## [Exercise aim]
In the data, find each line where the word "데이터프레임을" appears and list that line.

━━━━

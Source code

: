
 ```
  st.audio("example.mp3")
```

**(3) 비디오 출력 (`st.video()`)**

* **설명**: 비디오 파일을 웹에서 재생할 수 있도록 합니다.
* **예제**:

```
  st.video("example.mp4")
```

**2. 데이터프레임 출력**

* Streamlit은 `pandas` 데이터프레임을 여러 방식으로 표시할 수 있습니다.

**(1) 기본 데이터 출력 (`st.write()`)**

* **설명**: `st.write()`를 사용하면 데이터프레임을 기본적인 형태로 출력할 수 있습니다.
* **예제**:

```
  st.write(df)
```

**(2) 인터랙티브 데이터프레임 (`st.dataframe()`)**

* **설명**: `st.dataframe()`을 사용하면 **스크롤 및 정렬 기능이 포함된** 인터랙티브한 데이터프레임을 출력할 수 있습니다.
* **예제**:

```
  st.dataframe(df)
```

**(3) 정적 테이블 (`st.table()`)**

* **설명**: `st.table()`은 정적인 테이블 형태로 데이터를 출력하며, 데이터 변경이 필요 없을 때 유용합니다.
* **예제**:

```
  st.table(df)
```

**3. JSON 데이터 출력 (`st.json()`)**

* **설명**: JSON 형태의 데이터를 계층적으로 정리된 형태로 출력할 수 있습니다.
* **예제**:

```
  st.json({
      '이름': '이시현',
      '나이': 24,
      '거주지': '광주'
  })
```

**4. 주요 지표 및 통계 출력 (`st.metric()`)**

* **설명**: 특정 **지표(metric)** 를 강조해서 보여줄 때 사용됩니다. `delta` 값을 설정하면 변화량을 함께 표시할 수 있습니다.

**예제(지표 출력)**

━━━━

## [Result]
* Streamlit은 `pandas` 데이터프레임을 여러 방식으로 표시할 수 있습니다.
* **설명**: `st.write()`를 사용하면 데이터프레임을 기본적인 형태로 출력할 수 있습니다.
* **설명**: `st.dataframe()`을 사용하면 **스크롤 및 정렬 기능이 포함된** 인터랙티브한 데이터프레임을 출력할 수 있습니다.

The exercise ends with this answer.